I was born in the early 1970s, and was very much the target audience for Star Wars when it originally debuted in 1977. I was old enough to understand the straightforward story of good versus evil, and the exploits were far beyond anything I had ever seen. Of course, in 1977, despite George Lucas relying heavily on the storytelling outlines charted by Joseph Campbell, he combined and altered much of the window dressing to make an original and imaginative experience for virtually all audiences.

Much of what I, and I suspect many others, responded to when I first saw the movie was the unbridled imagination. Walking out of the theater back then, my head was racing with all of these weird and wondrous images. Brand new ideas had been thrown at me every couple of minutes for the previous two hours, and it would take several more repeat viewings before I would be able to really start to understand everything.

I remember be wholly mesmerized by the first minute or so of the Cantina scene, where we saw alien after alien after alien, all hanging out and interacting together. In every science fiction piece I’d seen previously, we’d get humans and maybe one other alien species, most of which looked like just another human painted a weird color or sporting pointed ears. But here, Lucas showed that that his universe contained ALL the aliens. Every type you’d every conceived of in one place and, despite a few bad apples, were all content hanging out with one another.

As probably just about any other Star Wars fan, I could go on at length about all the imaginative ideas the movies introduced me to. But I recognize, too, that the law of diminishing returns is in effect here, as well. For all the brilliant ideas in the first movie, some of those were repeated in the second for the sake of continuity. Which absolutely makes sense, but that means that every movie after the first is less impactful for me… from the perspective of the imaginative ideas that I walked away from each film with. A sword made purely out of light is an absolutely incredible concept; making a double-bladed version comes across as decidedly derivative by comparison.

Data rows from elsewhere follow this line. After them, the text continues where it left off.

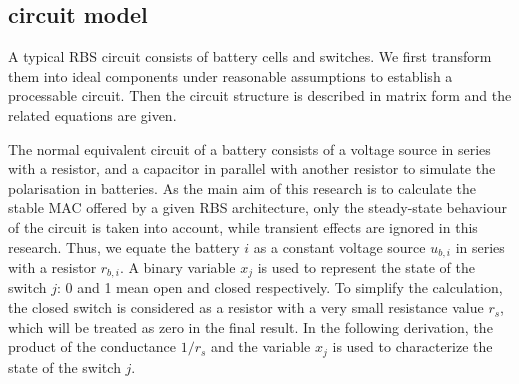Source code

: \documentclass{article}
\begin{document}

\subsection{circuit model}

A typical RBS circuit consists of battery cells and switches.
We first transform them into ideal components under reasonable assumptions to establish a processable circuit.
Then the circuit structure is described in matrix form and the related equations are given.


The normal equivalent circuit of a battery consists of a voltage source in series with a resistor, and a capacitor in parallel with another resistor to simulate the polarisation in batteries.
As the main aim of this research is to calculate the stable MAC offered by a given RBS architecture, only the steady-state behaviour of the circuit is taken into account, while transient effects are ignored in this research.
Thus, we equate the battery $i$ as a constant voltage source $u_{b,i}$ in series with a resistor $r_{b,i}$.
A binary variable $x_j$ is used to represent the state of the switch $j$: 0 and 1 mean open and closed respectively.
To simplify the calculation, the closed switch is considered as a resistor with a very small resistance value $r_s$, which will be treated as zero in the final result.
In the following derivation, the product of the conductance $1/r_s$ and the variable $x_j$ is used to characterize the state of the switch $j$.
\end{document}
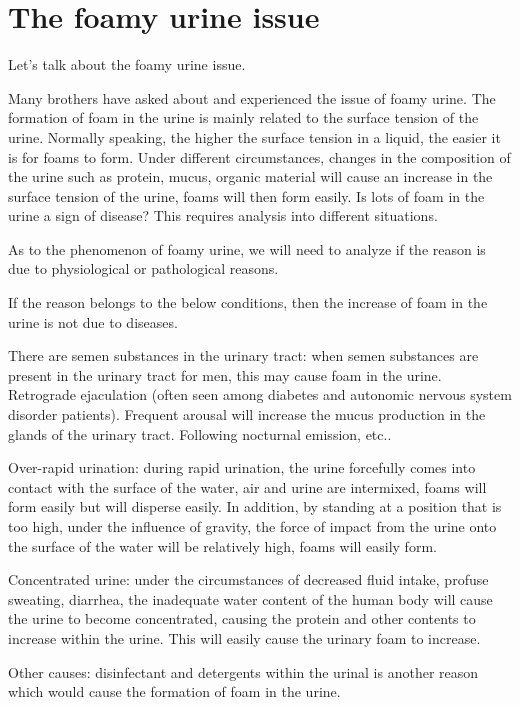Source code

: \documentclass[
]{book}
\begin{document}
\hypertarget{the-foamy-urine-issue}{%
\section{The foamy urine issue}\label{the-foamy-urine-issue}}

Let's talk about the foamy urine issue.

Many brothers have asked about and experienced the issue of foamy urine. The formation of foam in the urine is mainly related to the surface tension of the urine. Normally speaking, the higher the surface tension in a liquid, the easier it is for foams to form. Under different circumstances, changes in the composition of the urine such as protein, mucus, organic material will cause an increase in the surface tension of the urine, foams will then form easily. Is lots of foam in the urine a sign of disease? This requires analysis into different situations.

As to the phenomenon of foamy urine, we will need to analyze if the reason is due to physiological or pathological reasons.

If the reason belongs to the below conditions, then the increase of foam in the urine is not due to diseases.

There are semen substances in the urinary tract: when semen substances are present in the urinary tract for men, this may cause foam in the urine. Retrograde ejaculation (often seen among diabetes and autonomic nervous system disorder patients). Frequent arousal will increase the mucus production in the glands of the urinary tract. Following nocturnal emission, etc..

Over-rapid urination: during rapid urination, the urine forcefully comes into contact with the surface of the water, air and urine are intermixed, foams will form easily but will disperse easily. In addition, by standing at a position that is too high, under the influence of gravity, the force of impact from the urine onto the surface of the water will be relatively high, foams will easily form.

Concentrated urine: under the circumstances of decreased fluid intake, profuse sweating, diarrhea, the inadequate water content of the human body will cause the urine to become concentrated, causing the protein and other contents to increase within the urine. This will easily cause the urinary foam to increase.

Other causes: disinfectant and detergents within the urinal is another reason which would cause the formation of foam in the urine.
\end{document}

Of course, the brilliance of the Star Wars saga is that, while bombarding the audience with new ideas, you’re also learning to get concerned and care about the characters and their universe. I’m sitting here, several decades removed from reading the opening crawl for the first time, and I’ve seen the movies and cartoons, read the comics, played the video games… there’s almost no way that Episode VII can possibly be as original to me now as Episode IV was to me decades ago. But that speaks to how people like me change the way they act and interact with their fandom of choice. We get hooked initially on the themes and ideas, but keep coming back out of love for the characters. It doesn’t matter if you follow Lucas or Tolkien or Rowling or Whedon or any other creator, but you only interact with the originality of thought and idea rarely lasts beyond the first installment, and you’ll find yourself following the characters throughout your days in fandom.